What needs to be done: Please repeat the data below exactly, with the pictures removed.

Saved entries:

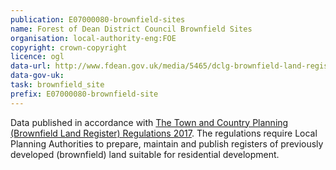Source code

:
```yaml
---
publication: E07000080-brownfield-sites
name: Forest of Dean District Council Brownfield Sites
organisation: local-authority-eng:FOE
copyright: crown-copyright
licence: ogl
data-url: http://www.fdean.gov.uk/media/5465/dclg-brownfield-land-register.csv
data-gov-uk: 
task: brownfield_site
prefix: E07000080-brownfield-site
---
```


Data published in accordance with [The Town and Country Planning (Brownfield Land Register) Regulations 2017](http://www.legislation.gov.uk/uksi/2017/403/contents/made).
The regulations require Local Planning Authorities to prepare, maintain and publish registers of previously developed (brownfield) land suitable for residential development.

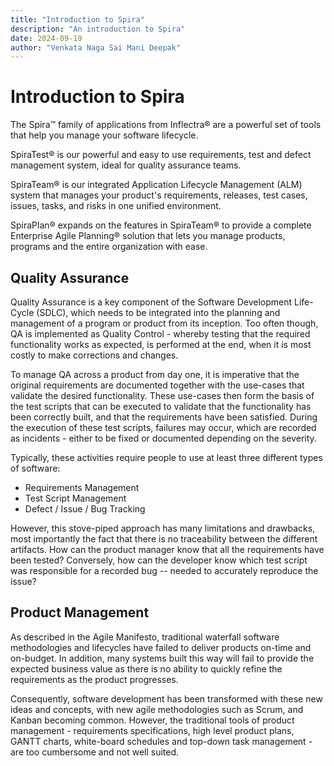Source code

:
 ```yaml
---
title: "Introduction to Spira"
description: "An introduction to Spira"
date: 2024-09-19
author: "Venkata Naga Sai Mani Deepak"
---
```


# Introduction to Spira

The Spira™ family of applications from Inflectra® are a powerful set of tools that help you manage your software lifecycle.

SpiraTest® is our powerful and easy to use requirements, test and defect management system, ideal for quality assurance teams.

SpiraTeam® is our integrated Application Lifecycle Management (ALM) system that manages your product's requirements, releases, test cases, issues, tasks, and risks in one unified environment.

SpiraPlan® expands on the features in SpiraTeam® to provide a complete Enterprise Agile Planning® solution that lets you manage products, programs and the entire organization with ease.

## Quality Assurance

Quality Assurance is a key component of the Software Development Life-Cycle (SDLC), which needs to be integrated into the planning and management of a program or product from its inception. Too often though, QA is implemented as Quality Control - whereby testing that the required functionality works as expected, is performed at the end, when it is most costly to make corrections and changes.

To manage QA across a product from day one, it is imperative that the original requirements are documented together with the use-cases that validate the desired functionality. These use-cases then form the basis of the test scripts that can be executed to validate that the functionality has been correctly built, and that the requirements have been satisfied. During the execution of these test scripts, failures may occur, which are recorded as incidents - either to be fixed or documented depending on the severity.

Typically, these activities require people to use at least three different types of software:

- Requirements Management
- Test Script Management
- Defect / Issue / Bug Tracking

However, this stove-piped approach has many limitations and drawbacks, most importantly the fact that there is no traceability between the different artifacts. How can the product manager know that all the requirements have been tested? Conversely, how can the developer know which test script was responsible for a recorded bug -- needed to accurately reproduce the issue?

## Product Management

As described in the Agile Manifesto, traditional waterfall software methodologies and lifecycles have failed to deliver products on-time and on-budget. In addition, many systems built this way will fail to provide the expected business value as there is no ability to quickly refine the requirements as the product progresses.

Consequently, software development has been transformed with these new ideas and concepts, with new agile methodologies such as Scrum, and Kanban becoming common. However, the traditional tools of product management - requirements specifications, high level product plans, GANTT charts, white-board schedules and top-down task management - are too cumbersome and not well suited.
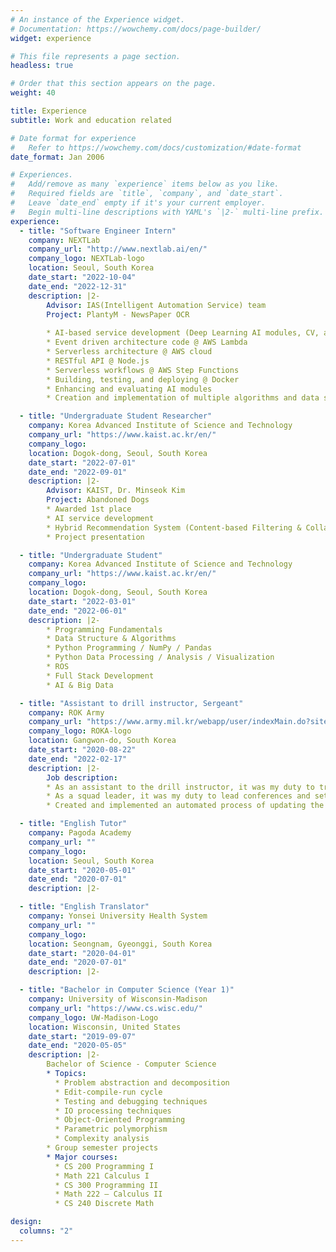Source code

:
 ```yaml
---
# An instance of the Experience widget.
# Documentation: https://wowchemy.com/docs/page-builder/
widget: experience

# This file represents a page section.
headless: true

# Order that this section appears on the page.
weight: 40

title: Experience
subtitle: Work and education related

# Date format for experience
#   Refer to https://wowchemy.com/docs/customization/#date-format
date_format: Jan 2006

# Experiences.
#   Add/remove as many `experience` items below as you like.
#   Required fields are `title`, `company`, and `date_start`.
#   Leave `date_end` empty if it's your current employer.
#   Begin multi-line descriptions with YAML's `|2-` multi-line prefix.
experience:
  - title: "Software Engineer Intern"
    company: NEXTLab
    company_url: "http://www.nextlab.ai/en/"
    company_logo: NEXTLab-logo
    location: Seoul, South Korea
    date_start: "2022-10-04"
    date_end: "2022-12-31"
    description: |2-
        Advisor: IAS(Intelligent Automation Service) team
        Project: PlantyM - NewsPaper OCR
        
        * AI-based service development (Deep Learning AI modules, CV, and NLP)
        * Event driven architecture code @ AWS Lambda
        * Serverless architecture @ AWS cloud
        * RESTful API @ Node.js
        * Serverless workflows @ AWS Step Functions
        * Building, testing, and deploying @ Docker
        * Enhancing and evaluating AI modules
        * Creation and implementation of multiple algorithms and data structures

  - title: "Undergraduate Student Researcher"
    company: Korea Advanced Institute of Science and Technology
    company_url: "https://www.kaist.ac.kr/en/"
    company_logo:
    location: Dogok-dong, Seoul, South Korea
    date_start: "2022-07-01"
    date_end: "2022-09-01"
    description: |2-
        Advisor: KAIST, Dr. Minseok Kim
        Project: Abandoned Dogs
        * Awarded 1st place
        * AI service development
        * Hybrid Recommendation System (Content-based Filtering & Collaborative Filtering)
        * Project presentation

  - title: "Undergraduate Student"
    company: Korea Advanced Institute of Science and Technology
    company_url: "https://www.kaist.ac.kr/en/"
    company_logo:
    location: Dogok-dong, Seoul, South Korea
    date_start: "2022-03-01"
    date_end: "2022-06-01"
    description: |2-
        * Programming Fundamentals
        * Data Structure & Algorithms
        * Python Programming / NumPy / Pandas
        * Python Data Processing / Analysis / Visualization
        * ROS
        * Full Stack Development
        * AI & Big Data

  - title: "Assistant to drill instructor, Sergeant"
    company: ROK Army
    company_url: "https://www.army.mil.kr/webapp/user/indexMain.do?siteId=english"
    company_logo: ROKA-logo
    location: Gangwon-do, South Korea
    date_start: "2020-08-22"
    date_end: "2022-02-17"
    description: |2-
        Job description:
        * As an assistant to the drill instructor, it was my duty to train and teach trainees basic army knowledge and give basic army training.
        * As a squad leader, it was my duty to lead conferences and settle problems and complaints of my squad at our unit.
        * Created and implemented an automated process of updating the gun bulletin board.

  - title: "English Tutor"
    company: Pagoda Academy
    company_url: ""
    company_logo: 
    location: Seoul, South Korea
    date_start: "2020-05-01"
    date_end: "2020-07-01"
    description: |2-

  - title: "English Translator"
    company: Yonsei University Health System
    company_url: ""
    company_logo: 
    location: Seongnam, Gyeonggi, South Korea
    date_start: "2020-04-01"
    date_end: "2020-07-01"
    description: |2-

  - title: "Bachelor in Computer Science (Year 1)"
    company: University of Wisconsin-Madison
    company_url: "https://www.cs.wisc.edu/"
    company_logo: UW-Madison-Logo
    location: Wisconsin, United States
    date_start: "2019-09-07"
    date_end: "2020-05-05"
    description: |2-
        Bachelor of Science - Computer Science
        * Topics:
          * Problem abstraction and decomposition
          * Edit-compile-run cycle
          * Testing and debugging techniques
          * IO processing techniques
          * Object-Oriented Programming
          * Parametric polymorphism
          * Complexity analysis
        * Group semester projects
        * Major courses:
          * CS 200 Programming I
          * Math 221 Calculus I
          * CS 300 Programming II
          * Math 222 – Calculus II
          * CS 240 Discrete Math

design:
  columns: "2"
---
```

Task solution:
Source code

:
```yaml
---
publication: E07000080-brownfield-sites
name: Forest of Dean District Council Brownfield Sites
organisation: local-authority-eng:FOE
copyright: crown-copyright
licence: ogl
data-url: http://www.fdean.gov.uk/media/5465/dclg-brownfield-land-register.csv
data-gov-uk: 
task: brownfield_site
prefix: E07000080-brownfield-site
---
```


Data published in accordance with [The Town and Country Planning (Brownfield Land Register) Regulations 2017](http://www.legislation.gov.uk/uksi/2017/403/contents/made).
The regulations require Local Planning Authorities to prepare, maintain and publish registers of previously developed (brownfield) land suitable for residential development.

Source code

:
 ```yaml
---
title: "Introduction to Spira"
description: "An introduction to Spira"
date: 2024-09-19
author: "Venkata Naga Sai Mani Deepak"
---
```


# Introduction to Spira

The Spira™ family of applications from Inflectra® are a powerful set of tools that help you manage your software lifecycle.

SpiraTest® is our powerful and easy to use requirements, test and defect management system, ideal for quality assurance teams.

SpiraTeam® is our integrated Application Lifecycle Management (ALM) system that manages your product's requirements, releases, test cases, issues, tasks, and risks in one unified environment.

SpiraPlan® expands on the features in SpiraTeam® to provide a complete Enterprise Agile Planning® solution that lets you manage products, programs and the entire organization with ease.

## Quality Assurance

Quality Assurance is a key component of the Software Development Life-Cycle (SDLC), which needs to be integrated into the planning and management of a program or product from its inception. Too often though, QA is implemented as Quality Control - whereby testing that the required functionality works as expected, is performed at the end, when it is most costly to make corrections and changes.

To manage QA across a product from day one, it is imperative that the original requirements are documented together with the use-cases that validate the desired functionality. These use-cases then form the basis of the test scripts that can be executed to validate that the functionality has been correctly built, and that the requirements have been satisfied. During the execution of these test scripts, failures may occur, which are recorded as incidents - either to be fixed or documented depending on the severity.

Typically, these activities require people to use at least three different types of software:

- Requirements Management
- Test Script Management
- Defect / Issue / Bug Tracking

However, this stove-piped approach has many limitations and drawbacks, most importantly the fact that there is no traceability between the different artifacts. How can the product manager know that all the requirements have been tested? Conversely, how can the developer know which test script was responsible for a recorded bug -- needed to accurately reproduce the issue?

## Product Management

As described in the Agile Manifesto, traditional waterfall software methodologies and lifecycles have failed to deliver products on-time and on-budget. In addition, many systems built this way will fail to provide the expected business value as there is no ability to quickly refine the requirements as the product progresses.

Consequently, software development has been transformed with these new ideas and concepts, with new agile methodologies such as Scrum, and Kanban becoming common. However, the traditional tools of product management - requirements specifications, high level product plans, GANTT charts, white-board schedules and top-down task management - are too cumbersome and not well suited.
Source code

:
 ```yaml
---
# An instance of the Experience widget.
# Documentation: https://wowchemy.com/docs/page-builder/
widget: experience

# This file represents a page section.
headless: true

# Order that this section appears on the page.
weight: 40

title: Experience
subtitle: Work and education related

# Date format for experience
#   Refer to https://wowchemy.com/docs/customization/#date-format
date_format: Jan 2006

# Experiences.
#   Add/remove as many `experience` items below as you like.
#   Required fields are `title`, `company`, and `date_start`.
#   Leave `date_end` empty if it's your current employer.
#   Begin multi-line descriptions with YAML's `|2-` multi-line prefix.
experience:
  - title: "Software Engineer Intern"
    company: NEXTLab
    company_url: "http://www.nextlab.ai/en/"
    company_logo: NEXTLab-logo
    location: Seoul, South Korea
    date_start: "2022-10-04"
    date_end: "2022-12-31"
    description: |2-
        Advisor: IAS(Intelligent Automation Service) team
        Project: PlantyM - NewsPaper OCR
        
        * AI-based service development (Deep Learning AI modules, CV, and NLP)
        * Event driven architecture code @ AWS Lambda
        * Serverless architecture @ AWS cloud
        * RESTful API @ Node.js
        * Serverless workflows @ AWS Step Functions
        * Building, testing, and deploying @ Docker
        * Enhancing and evaluating AI modules
        * Creation and implementation of multiple algorithms and data structures

  - title: "Undergraduate Student Researcher"
    company: Korea Advanced Institute of Science and Technology
    company_url: "https://www.kaist.ac.kr/en/"
    company_logo:
    location: Dogok-dong, Seoul, South Korea
    date_start: "2022-07-01"
    date_end: "2022-09-01"
    description: |2-
        Advisor: KAIST, Dr. Minseok Kim
        Project: Abandoned Dogs
        * Awarded 1st place
        * AI service development
        * Hybrid Recommendation System (Content-based Filtering & Collaborative Filtering)
        * Project presentation

  - title: "Undergraduate Student"
    company: Korea Advanced Institute of Science and Technology
    company_url: "https://www.kaist.ac.kr/en/"
    company_logo:
    location: Dogok-dong, Seoul, South Korea
    date_start: "2022-03-01"
    date_end: "2022-06-01"
    description: |2-
        * Programming Fundamentals
        * Data Structure & Algorithms
        * Python Programming / NumPy / Pandas
        * Python Data Processing / Analysis / Visualization
        * ROS
        * Full Stack Development
        * AI & Big Data

  - title: "Assistant to drill instructor, Sergeant"
    company: ROK Army
    company_url: "https://www.army.mil.kr/webapp/user/indexMain.do?siteId=english"
    company_logo: ROKA-logo
    location: Gangwon-do, South Korea
    date_start: "2020-08-22"
    date_end: "2022-02-17"
    description: |2-
        Job description:
        * As an assistant to the drill instructor, it was my duty to train and teach trainees basic army knowledge and give basic army training.
        * As a squad leader, it was my duty to lead conferences and settle problems and complaints of my squad at our unit.
        * Created and implemented an automated process of updating the gun bulletin board.

  - title: "English Tutor"
    company: Pagoda Academy
    company_url: ""
    company_logo: 
    location: Seoul, South Korea
    date_start: "2020-05-01"
    date_end: "2020-07-01"
    description: |2-

  - title: "English Translator"
    company: Yonsei University Health System
    company_url: ""
    company_logo: 
    location: Seongnam, Gyeonggi, South Korea
    date_start: "2020-04-01"
    date_end: "2020-07-01"
    description: |2-

  - title: "Bachelor in Computer Science (Year 1)"
    company: University of Wisconsin-Madison
    company_url: "https://www.cs.wisc.edu/"
    company_logo: UW-Madison-Logo
    location: Wisconsin, United States
    date_start: "2019-09-07"
    date_end: "2020-05-05"
    description: |2-
        Bachelor of Science - Computer Science
        * Topics:
          * Problem abstraction and decomposition
          * Edit-compile-run cycle
          * Testing and debugging techniques
          * IO processing techniques
          * Object-Oriented Programming
          * Parametric polymorphism
          * Complexity analysis
        * Group semester projects
        * Major courses:
          * CS 200 Programming I
          * Math 221 Calculus I
          * CS 300 Programming II
          * Math 222 – Calculus II
          * CS 240 Discrete Math

design:
  columns: "2"
---
```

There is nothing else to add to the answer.